Here's a tip: no tipping allowed.
A sushi restaurant in Midtown Manhattan has eliminated tipping from the fine dining experience. Instead, the 14-year old Japanese restaurant, Sushi Yasuda, has opted to pay its workers a set salary and increase the price of menu items by 15 percent to compensate for employee wages.
The move is closer to the European dining system, in which patrons do not tip, but are accustomed to paying an extra 18 to 20 on dinner bills to compensate for wait staff salaries.
At Sushi Yasuda, there is no tip line on the bill. Instead, there is a line of text to inform customers that "Sushi Yasuda's service staff are fully compensated by their salary."
The starting pay for most New York waiters is a rate of $2.25 per hour, with the assumption that the waiter will make an additional wage via tips. The minimum wage for restaurant workers who are not assumed to receive gratuity is $7.25 per hour.
The pay model at Sushi Yasuda replaces voluntary tipping with a set 15 percent service charge on all purchased items. The owner, Scott Rosenberg, says it will simplify the dining experience.

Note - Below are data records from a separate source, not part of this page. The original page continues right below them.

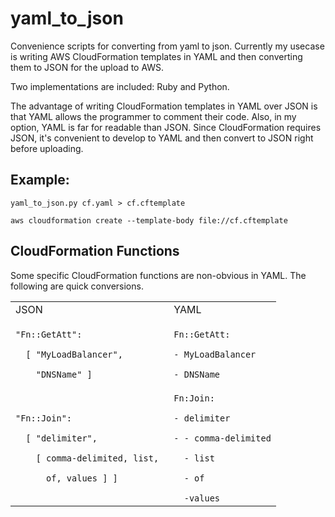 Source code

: # yaml_to_json
Convenience scripts for converting from yaml to json.
Currently my usecase is writing AWS CloudFormation templates in YAML
and then converting them to JSON for the upload to AWS.

Two implementations are included: Ruby and Python.

The advantage of writing CloudFormation templates in YAML over JSON
is that YAML allows the programmer to comment their code. Also, in
my option, YAML is far for readable than JSON. Since CloudFormation
requires JSON, it's convenient to develop to YAML and then convert
to JSON right before uploading.

## Example:
`yaml_to_json.py cf.yaml > cf.cftemplate`

`aws cloudformation create --template-body file://cf.cftemplate`

## CloudFormation Functions
Some specific CloudFormation functions are non-obvious in YAML. 
The following are quick conversions.

<table>
<tr>
<td>JSON </td>
<td>YAML </td>
</tr>
<tr>
<td>
<code>
"Fn::GetAtt":<br>
  [ "MyLoadBalancer",<br>
    "DNSName" ]
</code>
</td>
<td>
<code>
Fn::GetAtt:<br>
- MyLoadBalancer<br>
- DNSName
</code>
</td>
</tr>
<tr>
<td>
<code>
"Fn::Join":<br>
  [ "delimiter",<br>
    [ comma-delimited, list, <br>
      of, values ] ]
</code>
</td>
<td>
<code>
Fn:Join:<br>
- delimiter<br>
- - comma-delimited<br>
  - list<br>
  - of<br>
  -values
</code>
</td>
</tr>
</table>
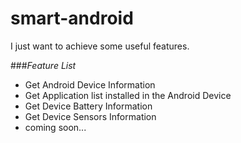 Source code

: smart-android
=====================
I just want to achieve some useful features. 

###_Feature List_  
* Get Android Device Information  
* Get Application list installed in the Android Device  
* Get Device Battery Information  
* Get Device Sensors Information  
* coming soon...
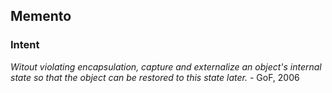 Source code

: ## Memento

### Intent
*Witout violating encapsulation, capture and externalize an object's internal state so that the object can be restored to this state later.* - GoF, 2006
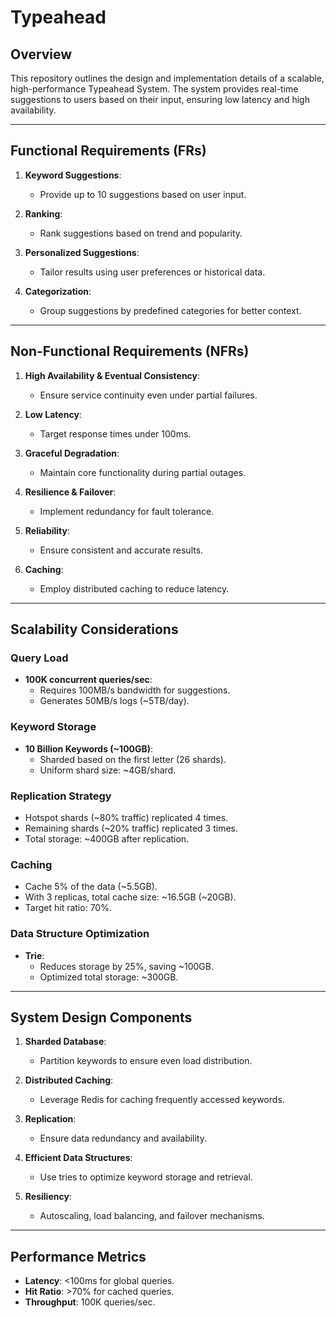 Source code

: # Typeahead

## Overview

This repository outlines the design and implementation details of a scalable, high-performance Typeahead System. The system provides real-time suggestions to users based on their input, ensuring low latency and high availability.

---

## Functional Requirements (FRs)

1. **Keyword Suggestions**:
   - Provide up to 10 suggestions based on user input.

2. **Ranking**:
   - Rank suggestions based on trend and popularity.

3. **Personalized Suggestions**:
   - Tailor results using user preferences or historical data.

4. **Categorization**:
   - Group suggestions by predefined categories for better context.

---

## Non-Functional Requirements (NFRs)

1. **High Availability & Eventual Consistency**:
   - Ensure service continuity even under partial failures.
   
2. **Low Latency**:
   - Target response times under 100ms.

3. **Graceful Degradation**:
   - Maintain core functionality during partial outages.

4. **Resilience & Failover**:
   - Implement redundancy for fault tolerance.

5. **Reliability**:
   - Ensure consistent and accurate results.

6. **Caching**:
   - Employ distributed caching to reduce latency.

---

## Scalability Considerations

### Query Load
- **100K concurrent queries/sec**:
  - Requires 100MB/s bandwidth for suggestions.
  - Generates 50MB/s logs (~5TB/day).

### Keyword Storage
- **10 Billion Keywords (~100GB)**:
  - Sharded based on the first letter (26 shards).
  - Uniform shard size: ~4GB/shard.

### Replication Strategy
- Hotspot shards (~80% traffic) replicated 4 times.
- Remaining shards (~20% traffic) replicated 3 times.
- Total storage: ~400GB after replication.

### Caching
- Cache 5% of the data (~5.5GB).
- With 3 replicas, total cache size: ~16.5GB (~20GB).
- Target hit ratio: 70%.

### Data Structure Optimization
- **Trie**:
  - Reduces storage by 25%, saving ~100GB.
  - Optimized total storage: ~300GB.

---

## System Design Components

1. **Sharded Database**:
   - Partition keywords to ensure even load distribution.
   
2. **Distributed Caching**:
   - Leverage Redis for caching frequently accessed keywords.

3. **Replication**:
   - Ensure data redundancy and availability.

4. **Efficient Data Structures**:
   - Use tries to optimize keyword storage and retrieval.

5. **Resiliency**:
   - Autoscaling, load balancing, and failover mechanisms.

---

## Performance Metrics

- **Latency**: <100ms for global queries.
- **Hit Ratio**: >70% for cached queries.
- **Throughput**: 100K queries/sec.
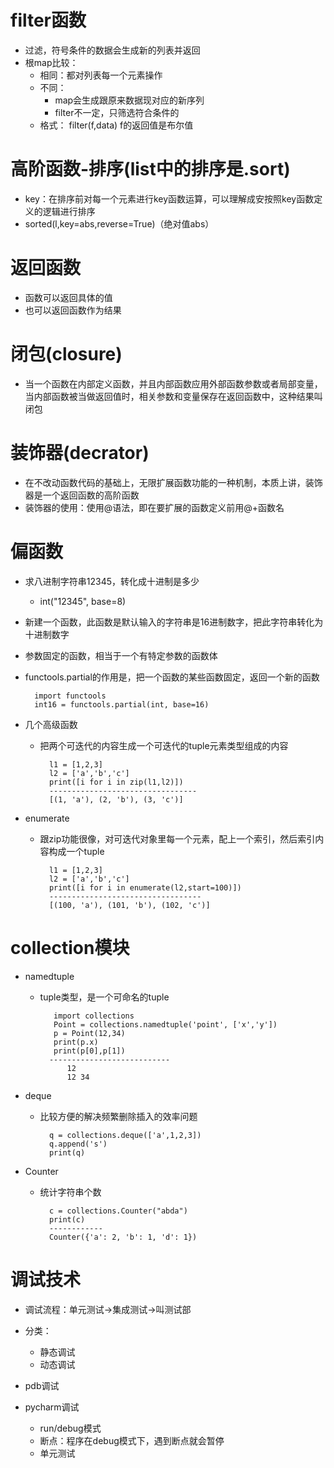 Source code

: # filter函数
- 过滤，符号条件的数据会生成新的列表并返回
- 根map比较：
    - 相同：都对列表每一个元素操作
    - 不同：
        - map会生成跟原来数据现对应的新序列
        - filter不一定，只筛选符合条件的
    - 格式： filter(f,data) f的返回值是布尔值

# 高阶函数-排序(list中的排序是.sort)
- key：在排序前对每一个元素进行key函数运算，可以理解成安按照key函数定义的逻辑进行排序
- sorted(l,key=abs,reverse=True)（绝对值abs）

# 返回函数
- 函数可以返回具体的值
- 也可以返回函数作为结果

# 闭包(closure)
- 当一个函数在内部定义函数，并且内部函数应用外部函数参数或者局部变量，当内部函数被当做返回值时，相关参数和变量保存在返回函数中，这种结果叫闭包

# 装饰器(decrator)
- 在不改动函数代码的基础上，无限扩展函数功能的一种机制，本质上讲，装饰器是一个返回函数的高阶函数
- 装饰器的使用：使用@语法，即在要扩展的函数定义前用@+函数名
    
# 偏函数
- 求八进制字符串12345，转化成十进制是多少
    - int("12345", base=8)

- 新建一个函数，此函数是默认输入的字符串是16进制数字，把此字符串转化为十进制数字
- 参数固定的函数，相当于一个有特定参数的函数体
- functools.partial的作用是，把一个函数的某些函数固定，返回一个新的函数
        
        import functools
        int16 = functools.partial(int, base=16)
        
- 几个高级函数
    - 把两个可迭代的内容生成一个可迭代的tuple元素类型组成的内容
        
            l1 = [1,2,3]
            l2 = ['a','b','c']
            print([i for i in zip(l1,l2)])
            ---------------------------------
            [(1, 'a'), (2, 'b'), (3, 'c')]

- enumerate
    - 跟zip功能很像，对可迭代对象里每一个元素，配上一个索引，然后索引内容构成一个tuple
    
            l1 = [1,2,3]
            l2 = ['a','b','c']
            print([i for i in enumerate(l2,start=100)])
            ----------------------------------
            [(100, 'a'), (101, 'b'), (102, 'c')]
            
# collection模块
- namedtuple
    - tuple类型，是一个可命名的tuple
               
             import collections
             Point = collections.namedtuple('point', ['x','y'])
             p = Point(12,34)
             print(p.x)
             print(p[0],p[1])
            ---------------------------
                12
                12 34
- deque
    - 比较方便的解决频繁删除插入的效率问题
        
            q = collections.deque(['a',1,2,3])
            q.append('s')
            print(q)

- Counter
    - 统计字符串个数
        
            c = collections.Counter("abda")
            print(c)
            ------------
            Counter({'a': 2, 'b': 1, 'd': 1})

# 调试技术
- 调试流程：单元测试->集成测试->叫测试部
- 分类：
    - 静态调试
    - 动态调试

- pdb调试
- pycharm调试
    - run/debug模式
    - 断点：程序在debug模式下，遇到断点就会暂停
    - 单元测试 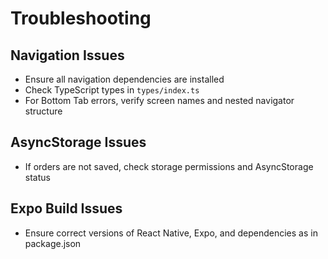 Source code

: # Troubleshooting

## Navigation Issues
- Ensure all navigation dependencies are installed
- Check TypeScript types in `types/index.ts`
- For Bottom Tab errors, verify screen names and nested navigator structure

## AsyncStorage Issues
- If orders are not saved, check storage permissions and AsyncStorage status

## Expo Build Issues
- Ensure correct versions of React Native, Expo, and dependencies as in package.json
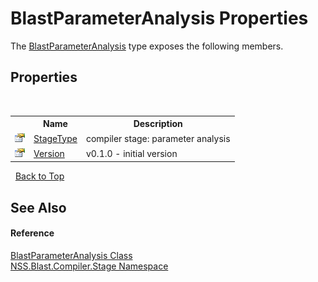 # BlastParameterAnalysis Properties
 

The <a href="T_NSS_Blast_Compiler_Stage_BlastParameterAnalysis">BlastParameterAnalysis</a> type exposes the following members.


## Properties
&nbsp;<table><tr><th></th><th>Name</th><th>Description</th></tr><tr><td>![Public property](media/pubproperty.gif "Public property")</td><td><a href="P_NSS_Blast_Compiler_Stage_BlastParameterAnalysis_StageType">StageType</a></td><td>
compiler stage: parameter analysis</td></tr><tr><td>![Public property](media/pubproperty.gif "Public property")</td><td><a href="P_NSS_Blast_Compiler_Stage_BlastParameterAnalysis_Version">Version</a></td><td>
v0.1.0 - initial version</td></tr></table>&nbsp;
<a href="#blastparameteranalysis-properties">Back to Top</a>

## See Also


#### Reference
<a href="T_NSS_Blast_Compiler_Stage_BlastParameterAnalysis">BlastParameterAnalysis Class</a><br /><a href="N_NSS_Blast_Compiler_Stage">NSS.Blast.Compiler.Stage Namespace</a><br /> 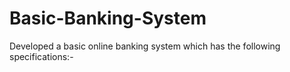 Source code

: # Basic-Banking-System
Developed a basic online banking system which has the following specifications:-
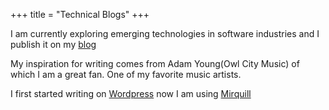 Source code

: +++
title = "Technical Blogs"
+++

I am currently exploring emerging technologies in software industries and I publish it on my [blog](https://stevekundukulangara.com)
<!--more-->

My inspiration for writing comes from Adam Young(Owl City Music) of which I am a great fan. One of my favorite music artists.

I first started writing on [Wordpress](https://stalwartsteven.wordpress.com/) now I am using [Mirquill](https://www.miraquill.com/user.html?username=miraquillstevejose.html) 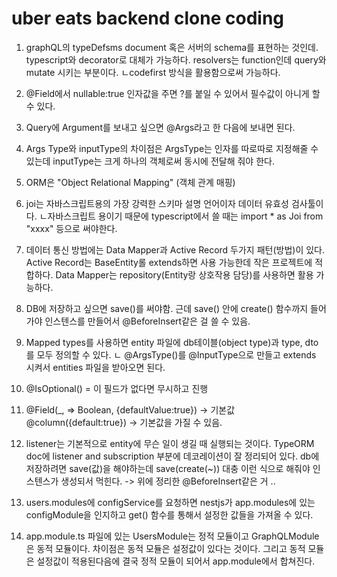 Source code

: # uber eats backend clone coding

1. graphQL의 typeDefsms document 혹은 서버의 schema를 표현하는 것인데. typescript와 decorator로 대체가 가능하다.
   resolvers는 function인데 query와 mutate 시키는 부분이다.
   ㄴcodefirst 방식을 활용함으로써 가능하다.
2. @Field에서 nullable:true 인자값을 주면 ?를 붙일 수 있어서 필수값이 아니게 할 수 있다.
3. Query에 Argument를 보내고 싶으면 @Args라고 한 다음에 보내면 된다.
4. Args Type와 inputType의 차이점은 ArgsType는 인자를 따로따로 지정해줄 수 있는데 inputType는 크게 하나의 객체로써 동시에 전달해 줘야 한다.
5. ORM은 "Object Relational Mapping" (객체 관계 매핑)
6. joi는 자바스크립트용의 가장 강력한 스키마 설명 언어이자 데이터 유효성 검사툴이다. 
   ㄴ자바스크립트 용이기 때문에 typescript에서 쓸 때는 import * as Joi from "xxxx" 등으로 써야한다.
7. 데이터 통신 방법에는 Data Mapper과 Active Record 두가지 패턴(방법)이 있다.
   Active Record는 BaseEntity롤 extends하면 사용 가능한데 작은 프로젝트에 적합하다.
   Data Mapper는 repository(Entity랑 상호작용 담당)를 사용하면 활용 가능하다.
8. DB에 저장하고 싶으면 save()를 써야함. 근데 save() 안에 create() 함수까지 들어가야 인스텐스를 만들어서 @BeforeInsert같은 걸 쓸 수 있음.
9. Mapped types를 사용하면 entity 파일에 db테이블(object type)과 type, dto를 모두 정의할 수 있다. 
   ㄴ @ArgsType()를 @InputType으로 만들고 extends 시켜서 entities 파일을 받아오면 된다.
10. @IsOptional() = 이 필드가 없다면 무시하고 진행
11. @Field(_, => Boolean, {defaultValue:true}) -> 기본값
    @column({default:true}) -> 기본값을 가질 수 있음.
12. listener는 기본적으로 entity에 무슨 일이 생길 때 실행되는 것이다.
    TypeORM doc에 listener and subscription 부분에 데코레이션이 잘 정리되어 있다.
    db에 저장하려면 save(값)을 해야하는데 save(create(~)) 대충 이런 식으로 해줘야 인스텐스가 생성되서 먹힌다. -> 위에 정리한 @BeforeInsert같은 거 ..

13. users.modules에 configService를 요청하면 nestjs가 app.modules에 있는 configModule을 인지하고 get() 함수를 통해서 설정한 값들을 가져올 수 있다.

14. app.module.ts 파일에 있는 UsersModule는 정적 모듈이고 GraphQLModule은 동적 모듈이다. 차이점은 동적 모듈은 설정값이 있다는 것이다. 그리고 동적 모듈은 설정값이 적용된다음에 결국 정적 모듈이 되어서
    app.module에서 합쳐진다.  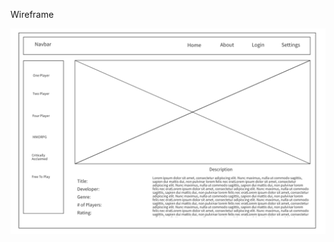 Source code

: Wireframe

![Wireframe](https://raw.githubusercontent.com/Jiaxi-Wu-Dev/pick-a-game/master/src/assets/Wireframe.png)
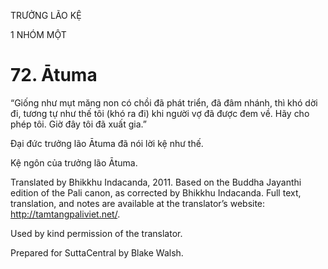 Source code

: TRƯỞNG LÃO KỆ

1 NHÓM MỘT

# 72\. Ātuma

“Giống như mụt măng non có chồi đã phát triển, đã đâm nhánh, thì khó dời đi, tương tự như thế tôi (khó ra đi) khi người vợ đã được đem về. Hãy cho phép tôi. Giờ đây tôi đã xuất gia.”

Đại đức trưởng lão Ātuma đã nói lời kệ như thế.

Kệ ngôn của trưởng lão Ātuma.

Translated by Bhikkhu Indacanda, 2011. Based on the Buddha Jayanthi edition of the Pali canon, as corrected by Bhikkhu Indacanda. Full text, translation, and notes are available at the translator’s website: http://tamtangpaliviet.net/.

Used by kind permission of the translator.

Prepared for SuttaCentral by Blake Walsh.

"I've always dreamed," he told the blog The Price Hike. "Wouldn't it be great not to have to worry about tipping? Look at your bill, make sure that it's correct and sign the check if you're good, and you won't have think and calculate and do a math equation at the table."
While it may be slightly off-putting for patrons to pay a little more up front and not leave a tip behind, Rosenberg says he has not seen any change the volume of customers. He says the move to a no tipping system will help foster stability in his workforce, who receive vacation time and paid sick leave.
Whether the restaurant's no tipping strategy will be successful long term has to be determined, as the policy was only introduced last month. But for now it seems to be working fine, despite the occasional confused gratuity-giving patron.